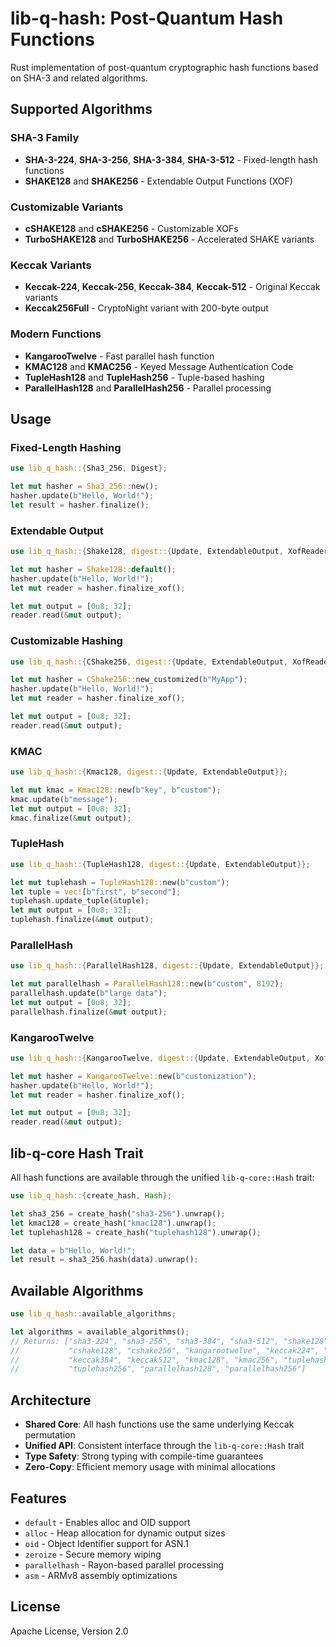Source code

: # lib-q-hash: Post-Quantum Hash Functions

Rust implementation of post-quantum cryptographic hash functions based on SHA-3 and related algorithms.

## Supported Algorithms

### SHA-3 Family
- **SHA-3-224**, **SHA-3-256**, **SHA-3-384**, **SHA-3-512** - Fixed-length hash functions
- **SHAKE128** and **SHAKE256** - Extendable Output Functions (XOF)

### Customizable Variants
- **cSHAKE128** and **cSHAKE256** - Customizable XOFs
- **TurboSHAKE128** and **TurboSHAKE256** - Accelerated SHAKE variants

### Keccak Variants
- **Keccak-224**, **Keccak-256**, **Keccak-384**, **Keccak-512** - Original Keccak variants
- **Keccak256Full** - CryptoNight variant with 200-byte output

### Modern Functions
- **KangarooTwelve** - Fast parallel hash function
- **KMAC128** and **KMAC256** - Keyed Message Authentication Code
- **TupleHash128** and **TupleHash256** - Tuple-based hashing
- **ParallelHash128** and **ParallelHash256** - Parallel processing

## Usage

### Fixed-Length Hashing

```rust
use lib_q_hash::{Sha3_256, Digest};

let mut hasher = Sha3_256::new();
hasher.update(b"Hello, World!");
let result = hasher.finalize();
```

### Extendable Output

```rust
use lib_q_hash::{Shake128, digest::{Update, ExtendableOutput, XofReader}};

let mut hasher = Shake128::default();
hasher.update(b"Hello, World!");
let mut reader = hasher.finalize_xof();

let mut output = [0u8; 32];
reader.read(&mut output);
```

### Customizable Hashing

```rust
use lib_q_hash::{CShake256, digest::{Update, ExtendableOutput, XofReader}};

let mut hasher = CShake256::new_customized(b"MyApp");
hasher.update(b"Hello, World!");
let mut reader = hasher.finalize_xof();

let mut output = [0u8; 32];
reader.read(&mut output);
```

### KMAC

```rust
use lib_q_hash::{Kmac128, digest::{Update, ExtendableOutput}};

let mut kmac = Kmac128::new(b"key", b"custom");
kmac.update(b"message");
let mut output = [0u8; 32];
kmac.finalize(&mut output);
```

### TupleHash

```rust
use lib_q_hash::{TupleHash128, digest::{Update, ExtendableOutput}};

let mut tuplehash = TupleHash128::new(b"custom");
let tuple = vec![b"first", b"second"];
tuplehash.update_tuple(&tuple);
let mut output = [0u8; 32];
tuplehash.finalize(&mut output);
```

### ParallelHash

```rust
use lib_q_hash::{ParallelHash128, digest::{Update, ExtendableOutput}};

let mut parallelhash = ParallelHash128::new(b"custom", 8192);
parallelhash.update(b"large data");
let mut output = [0u8; 32];
parallelhash.finalize(&mut output);
```

### KangarooTwelve

```rust
use lib_q_hash::{KangarooTwelve, digest::{Update, ExtendableOutput, XofReader}};

let mut hasher = KangarooTwelve::new(b"customization");
hasher.update(b"Hello, World!");
let mut reader = hasher.finalize_xof();

let mut output = [0u8; 32];
reader.read(&mut output);
```

## lib-q-core Hash Trait

All hash functions are available through the unified `lib-q-core::Hash` trait:

```rust
use lib_q_hash::{create_hash, Hash};

let sha3_256 = create_hash("sha3-256").unwrap();
let kmac128 = create_hash("kmac128").unwrap();
let tuplehash128 = create_hash("tuplehash128").unwrap();

let data = b"Hello, World!";
let result = sha3_256.hash(data).unwrap();
```

## Available Algorithms

```rust
use lib_q_hash::available_algorithms;

let algorithms = available_algorithms();
// Returns: ["sha3-224", "sha3-256", "sha3-384", "sha3-512", "shake128", "shake256", 
//           "cshake128", "cshake256", "kangarootwelve", "keccak224", "keccak256", 
//           "keccak384", "keccak512", "kmac128", "kmac256", "tuplehash128", 
//           "tuplehash256", "parallelhash128", "parallelhash256"]
```

## Architecture

- **Shared Core**: All hash functions use the same underlying Keccak permutation
- **Unified API**: Consistent interface through the `lib-q-core::Hash` trait
- **Type Safety**: Strong typing with compile-time guarantees
- **Zero-Copy**: Efficient memory usage with minimal allocations

## Features

- `default` - Enables alloc and OID support
- `alloc` - Heap allocation for dynamic output sizes
- `oid` - Object Identifier support for ASN.1
- `zeroize` - Secure memory wiping
- `parallelhash` - Rayon-based parallel processing
- `asm` - ARMv8 assembly optimizations

## License

Apache License, Version 2.0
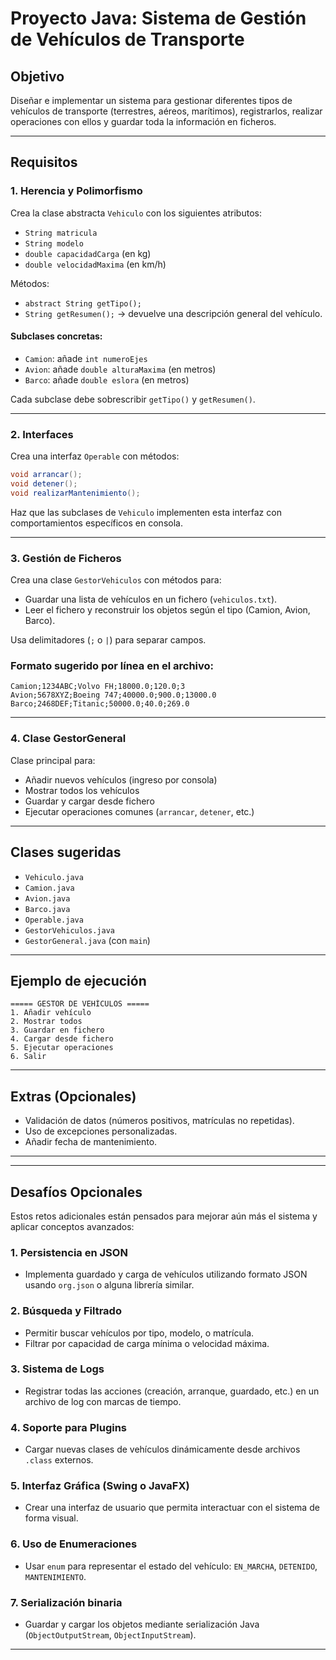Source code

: # Proyecto Java: Sistema de Gestión de Vehículos de Transporte

## Objetivo
Diseñar e implementar un sistema para gestionar diferentes tipos de vehículos de transporte (terrestres, aéreos, marítimos), registrarlos, realizar operaciones con ellos y guardar toda la información en ficheros.

---

## Requisitos

### 1. Herencia y Polimorfismo

Crea la clase abstracta `Vehiculo` con los siguientes atributos:

- `String matricula`
- `String modelo`
- `double capacidadCarga` (en kg)
- `double velocidadMaxima` (en km/h)

Métodos:

- `abstract String getTipo();`
- `String getResumen();` → devuelve una descripción general del vehículo.

#### Subclases concretas:

- `Camion`: añade `int numeroEjes`
- `Avion`: añade `double alturaMaxima` (en metros)
- `Barco`: añade `double eslora` (en metros)

Cada subclase debe sobrescribir `getTipo()` y `getResumen()`.

---

### 2. Interfaces

Crea una interfaz `Operable` con métodos:

```java
void arrancar();
void detener();
void realizarMantenimiento();
```

Haz que las subclases de `Vehiculo` implementen esta interfaz con comportamientos específicos en consola.

---

### 3. Gestión de Ficheros

Crea una clase `GestorVehiculos` con métodos para:

- Guardar una lista de vehículos en un fichero (`vehiculos.txt`).
- Leer el fichero y reconstruir los objetos según el tipo (Camion, Avion, Barco).

Usa delimitadores (`;` o `|`) para separar campos.

### Formato sugerido por línea en el archivo:

```text
Camion;1234ABC;Volvo FH;18000.0;120.0;3
Avion;5678XYZ;Boeing 747;40000.0;900.0;13000.0
Barco;2468DEF;Titanic;50000.0;40.0;269.0
```

---

### 4. Clase GestorGeneral

Clase principal para:

- Añadir nuevos vehículos (ingreso por consola)
- Mostrar todos los vehículos
- Guardar y cargar desde fichero
- Ejecutar operaciones comunes (`arrancar`, `detener`, etc.)

---

## Clases sugeridas

- `Vehiculo.java`
- `Camion.java`
- `Avion.java`
- `Barco.java`
- `Operable.java`
- `GestorVehiculos.java`
- `GestorGeneral.java` (con `main`)

---

## Ejemplo de ejecución

```text
===== GESTOR DE VEHÍCULOS =====
1. Añadir vehículo
2. Mostrar todos
3. Guardar en fichero
4. Cargar desde fichero
5. Ejecutar operaciones
6. Salir
```

---

## Extras (Opcionales)

- Validación de datos (números positivos, matrículas no repetidas).
- Uso de excepciones personalizadas.
- Añadir fecha de mantenimiento.

---

---

## Desafíos Opcionales

Estos retos adicionales están pensados para mejorar aún más el sistema y aplicar conceptos avanzados:

### 1. **Persistencia en JSON**
- Implementa guardado y carga de vehículos utilizando formato JSON usando `org.json` o alguna librería similar.

### 2. **Búsqueda y Filtrado**
- Permitir buscar vehículos por tipo, modelo, o matrícula.
- Filtrar por capacidad de carga mínima o velocidad máxima.

### 3. **Sistema de Logs**
- Registrar todas las acciones (creación, arranque, guardado, etc.) en un archivo de log con marcas de tiempo.

### 4. **Soporte para Plugins**
- Cargar nuevas clases de vehículos dinámicamente desde archivos `.class` externos.

### 5. **Interfaz Gráfica (Swing o JavaFX)**
- Crear una interfaz de usuario que permita interactuar con el sistema de forma visual.

### 6. **Uso de Enumeraciones**
- Usar `enum` para representar el estado del vehículo: `EN_MARCHA`, `DETENIDO`, `MANTENIMIENTO`.

### 7. **Serialización binaria**
- Guardar y cargar los objetos mediante serialización Java (`ObjectOutputStream`, `ObjectInputStream`).

---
◇ ◇ ◇ ◇ ◇
- [Task to complete]:
Print exactly the lines above from the one with "### 4. Clase GestorGeneral" to the one with "### 6. **Uso de Enumeraciones**", including both.

- [Exercise solution]:
### 4. Clase GestorGeneral

Clase principal para:

- Añadir nuevos vehículos (ingreso por consola)
- Mostrar todos los vehículos
- Guardar y cargar desde fichero
- Ejecutar operaciones comunes (`arrancar`, `detener`, etc.)

---

## Clases sugeridas

- `Vehiculo.java`
- `Camion.java`
- `Avion.java`
- `Barco.java`
- `Operable.java`
- `GestorVehiculos.java`
- `GestorGeneral.java` (con `main`)

---

## Ejemplo de ejecución

```text
===== GESTOR DE VEHÍCULOS =====
1. Añadir vehículo
2. Mostrar todos
3. Guardar en fichero
4. Cargar desde fichero
5. Ejecutar operaciones
6. Salir
```

---

## Extras (Opcionales)

- Validación de datos (números positivos, matrículas no repetidas).
- Uso de excepciones personalizadas.
- Añadir fecha de mantenimiento.

---

---

## Desafíos Opcionales

Estos retos adicionales están pensados para mejorar aún más el sistema y aplicar conceptos avanzados:

### 1. **Persistencia en JSON**
- Implementa guardado y carga de vehículos utilizando formato JSON usando `org.json` o alguna librería similar.

### 2. **Búsqueda y Filtrado**
- Permitir buscar vehículos por tipo, modelo, o matrícula.
- Filtrar por capacidad de carga mínima o velocidad máxima.

### 3. **Sistema de Logs**
- Registrar todas las acciones (creación, arranque, guardado, etc.) en un archivo de log con marcas de tiempo.

### 4. **Soporte para Plugins**
- Cargar nuevas clases de vehículos dinámicamente desde archivos `.class` externos.

### 5. **Interfaz Gráfica (Swing o JavaFX)**
- Crear una interfaz de usuario que permita interactuar con el sistema de forma visual.

### 6. **Uso de Enumeraciones**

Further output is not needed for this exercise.